PPP Editions, New York, 2008.
color and black & white illustrations throughout, 8¼x10¾”.



This is the first book by Leigh Ledare a recent graduate of Columbia University. It is an intimate look at his mother, and their sometimes oddly close relationship. Included are personal writings by Ledare…interesting, yet sometimes skanky photographs documenting their artistic collaboration. Ledare employs a raw, intimate, “snapshot” aesthetic placing him into the lineage of Nan Goldin and Jim Goldberg. He knows how to manipulate this genre, and does not fall into the trappings, which many young photographers who dabble in this lineage tend to do. Ledare’s work feels indulgent, but more performance based when compared to his peers. The book feels very personal, and you inevitably feel like a creep probing through someone’s dirty undies.

The design of the book has the look and feel of Raised by Wolves, but the spine doesn’t break as soon as it’s opened. It is also housed in a graphic slipcase, which does not give any signs of the intimacy within.

Regardless of your moral compass, this is an interesting book with strong design. Add it to your collection before it is out of print, and out of your price range. -PIP



Composed in its entirety of photographs, written anecdotes and ephemera, Leigh Ledare’s first book, Pretend You’re Actually Alive, is a searingly intimate investigation of the artist’s relationship with his mother, a once-promising prodigy ballerina.

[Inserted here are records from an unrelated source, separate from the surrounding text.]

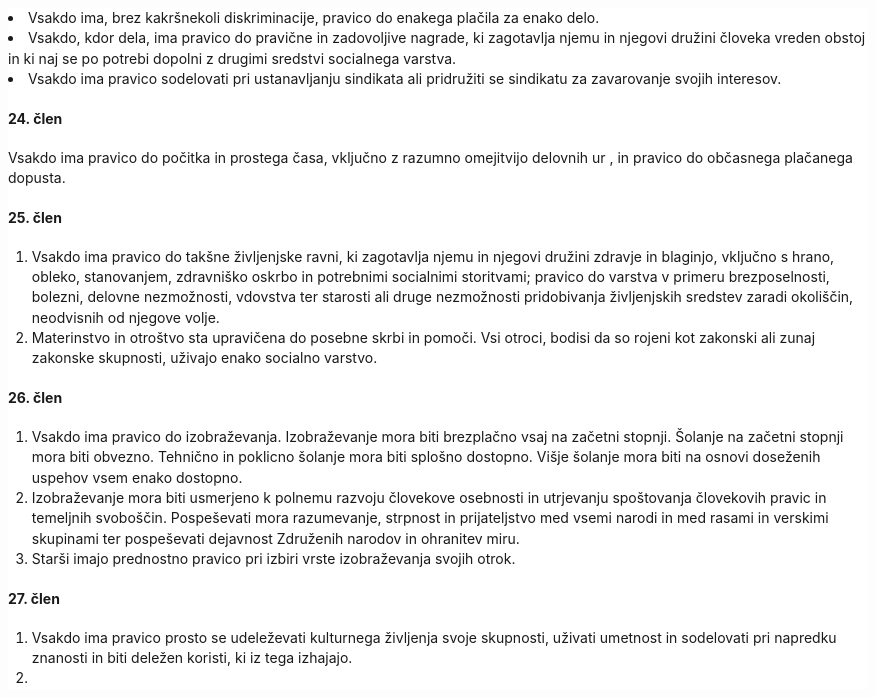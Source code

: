   </li>
  <li>
   Vsakdo ima, brez kakršnekoli diskriminacije, pravico do enakega plačila za enako delo.
  </li>
  <li>
   Vsakdo, kdor dela, ima pravico do pravične in zadovoljive nagrade, ki zagotavlja njemu in njegovi družini človeka vreden obstoj in ki naj se po potrebi dopolni z drugimi sredstvi socialnega varstva.
  </li>
  <li>
   Vsakdo ima pravico sodelovati pri ustanavljanju sindikata ali pridružiti se sindikatu za zavarovanje svojih interesov.
  </li>
 </ol>
 <h4>
  24. člen
 </h4>
 <p>
  Vsakdo ima pravico do počitka in prostega časa, vključno z razumno omejitvijo delovnih ur , in pravico do občasnega plačanega dopusta.
 </p>
 <h4>
  25. člen
 </h4>
 <ol>
  <li>
   Vsakdo ima pravico do takšne življenjske ravni, ki zagotavlja njemu in njegovi družini zdravje in blaginjo, vključno s hrano, obleko, stanovanjem, zdravniško oskrbo in potrebnimi socialnimi storitvami; pravico do varstva v primeru brezposelnosti, bolezni, delovne nezmožnosti, vdovstva ter starosti ali druge nezmožnosti pridobivanja življenjskih sredstev zaradi okoliščin, neodvisnih od njegove volje.
  </li>
  <li>
   Materinstvo in otroštvo sta upravičena do posebne skrbi in pomoči. Vsi otroci, bodisi da so rojeni kot zakonski ali zunaj zakonske skupnosti, uživajo enako socialno varstvo.
  </li>
 </ol>
 <h4>
  26. člen
 </h4>
 <ol>
  <li>
   Vsakdo ima pravico do izobraževanja. Izobraževanje mora biti brezplačno vsaj na začetni stopnji. Šolanje na začetni stopnji mora biti obvezno. Tehnično in poklicno šolanje mora biti splošno dostopno. Višje šolanje mora biti na osnovi doseženih uspehov vsem enako dostopno.
  </li>
  <li>
   Izobraževanje mora biti usmerjeno k polnemu razvoju človekove osebnosti in utrjevanju spoštovanja človekovih pravic in temeljnih svoboščin. Pospeševati mora razumevanje, strpnost in prijateljstvo med vsemi narodi in med rasami in verskimi skupinami ter pospeševati dejavnost Združenih narodov in ohranitev miru.
  </li>
  <li>
   Starši imajo prednostno pravico pri izbiri vrste izobraževanja svojih otrok.
  </li>
 </ol>
 <h4>
  27. člen
 </h4>
 <ol>
  <li>
   Vsakdo ima pravico prosto se udeleževati kulturnega življenja svoje skupnosti, uživati umetnost in sodelovati pri napredku znanosti in biti deležen koristi, ki iz tega izhajajo.
  </li>
  <li>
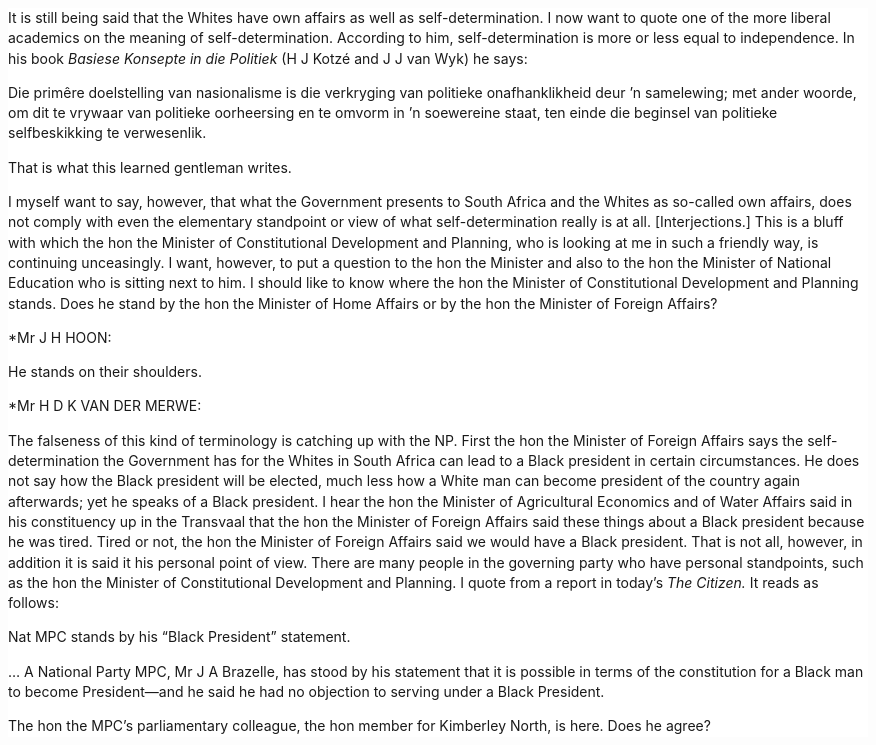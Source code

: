<p>It is still being said that the Whites have own affairs as well as self-determination. I now want to quote one of the more liberal academics on the meaning of self-determination. According to him, self-determination is more or less equal to independence. In his book <i>Basiese Konsepte in die Politiek</i> (H J Kotz&#x00E9; and J J van Wyk) he says:</p>

<block name="quote">Die prim&#x00EA;re doelstelling van nasionalisme is die verkryging van politieke onafhanklikheid deur &#x2019;n samelewing; met ander woorde, om dit te vrywaar van politieke oorheersing en te omvorm in &#x2019;n soewereine staat, ten einde die beginsel van politieke selfbeskikking te verwesenlik.</block>

<p>That is what this learned gentleman writes.</p>

<p>I myself want to say, however, that what the Government presents to South Africa and the Whites as so-called own affairs, does not comply with even the elementary standpoint <span class="col_1031-1032" refersTo="page_0553"/>or view of what self-determination really is at all. [Interjections.] This is a bluff with which the hon the Minister of Constitutional Development and Planning, who is looking at me in such a friendly way, is continuing unceasingly. I want, however, to put a question to the hon the Minister and also to the hon the Minister of National Education who is sitting next to him. I should like to know where the hon the Minister of Constitutional Development and Planning stands. Does he stand by the hon the Minister of Home Affairs or by the hon the Minister of Foreign Affairs?</p>

</speech>

<speech by="#hoon">

<from>*Mr <person refersTo="hansard_za">J H HOON</person>:</from>

<p>He stands on their shoulders.</p>

</speech>

<speech by="#van_der_merwe">

<from>*Mr <person refersTo="hansard_za">H D K VAN DER MERWE</person>:</from>

<p>The falseness of this kind of terminology is catching up with the NP. First the hon the Minister of Foreign Affairs says the self-determination the Government has for the Whites in South Africa can lead to a Black president in certain circumstances. He does not say how the Black president will be elected, much less how a White man can become president of the country again afterwards; yet he speaks of a Black president. I hear the hon the Minister of Agricultural Economics and of Water Affairs said in his constituency up in the Transvaal that the hon the Minister of Foreign Affairs said these things about a Black president because he was tired. Tired or not, the hon the Minister of Foreign Affairs said we would have a Black president. That is not all, however, in addition it is said it his personal point of view. There are many people in the governing party who have personal standpoints, such as the hon the Minister of Constitutional Development and Planning. I quote from a report in today&#x2019;s <i>The Citizen.</i> It reads as follows:</p>

<block name="quote">Nat MPC stands by his &#x201C;Black President&#x201D; statement.</block>

<block name="quote">&#x2026; A National Party MPC, Mr J A Brazelle, has stood by his statement that it is possible in terms of the constitution for a Black man to become President&#x2014;and he said he had no objection to serving under a Black President.</block>

<p>The hon the MPC&#x2019;s parliamentary colleague, the hon member for Kimberley North, is here. Does he agree?</p>

</speech>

Both a revealing family album, and an unfolding of the relationship between Ledare and his muse/mother, Ledare’s photography and video work involves creating strategies to navigate the themes embodied within this extraordinarily complex relationship. Pretend You’re Actually Alive can be viewed as an archive of a mother and son’s shared, private moments amidst the desperate attempts to renew her identity as a dancer - this ­time working as a stripper in a club beside her parents’ apartment. Pretend You’re Actually Alive is also a mapping of Ledare’s mother’s efforts to commodify herself –initially through her precocious childhood talent, later through her overt sexuality, and eventually through the portrayal of herself as an archetypal victim – in efforts to find companionship, attention, financial security, and a benefactor before her youthful, marketable currencies expire.

Pretend You’re Actually Alive is foundational to Ledare’s continuing investigations around portraiture, issues of authorship, collaboration, performance, authenticity, and an ongoing inquiry into the ways in which personal boundaries complicate subjectivity. -PPP Editions

Pretend You’re Actually Alive is published in an edition of 1000 slipcased copies.